# Preprocessing
To clean `JSON` weather and taxi avail files called from NEA and LTA sites <br>

## Libraries

In [2]:
import numpy as np
import pandas as pd
import matplotlib.pyplot as plt
import seaborn as sns
import gcsfs

from scipy.spatial import distance
from datetime import date, timedelta
import re
import math
from collections import Counter

import copy
from tqdm import tqdm
import itertools
import joblib

import geopandas as gpd
import fiona
from shapely import geometry
from shapely import wkt
from shapely.geometry import Polygon

from src import jsonParser
from src import assignment

import warnings
warnings.filterwarnings('ignore')

current_directory=os.getcwd()
current_directory

'/home/ianchongweiming/smu-cs611-mleng-project'

## 2. Processing weather and taxi tabular files 
Merge the data together into 1 dataframe<br>
This is only for ONE timestamp.
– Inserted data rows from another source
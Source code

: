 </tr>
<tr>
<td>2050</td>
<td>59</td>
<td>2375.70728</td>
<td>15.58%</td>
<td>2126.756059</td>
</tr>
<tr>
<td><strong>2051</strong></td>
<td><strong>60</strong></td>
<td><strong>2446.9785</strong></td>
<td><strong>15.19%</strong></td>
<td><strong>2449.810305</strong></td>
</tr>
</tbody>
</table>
Timestamps should be cleaned min is either 00 or 30; sec is 00<br>
Eg 2019-01-01T12:30:00 <br>

Weather files: <br>
1. rainfall w stations value     ---   timestamp | station_id | value
2. rainfall w stations latlon    ---  timestamp | station_id | latitude | longitude
3. humidity w stations value     ---   timestamp | station_id | value
4. humidity w stations latlon    ---   timestamp | station_id | latitude | longitude
5. temperature w stations value  ---  timestamp | station_id | value
6. temperature w stations latlon --- timestamp | station_id | latitude | longitude
<br>

Taxi files: <br>
7. taxi avail json file

In [3]:
project = 'ml-eng-cs611-group-project'
nea_bucket = 'ml-eng-cs611-group-project-nea'
taxi_bucket = 'ml-eng-cs611-group-project-taxis'
dataset_id='taxi_dataset'
measure = 'rainfall'
measures = ['rainfall','air-temperature','relative-humidity']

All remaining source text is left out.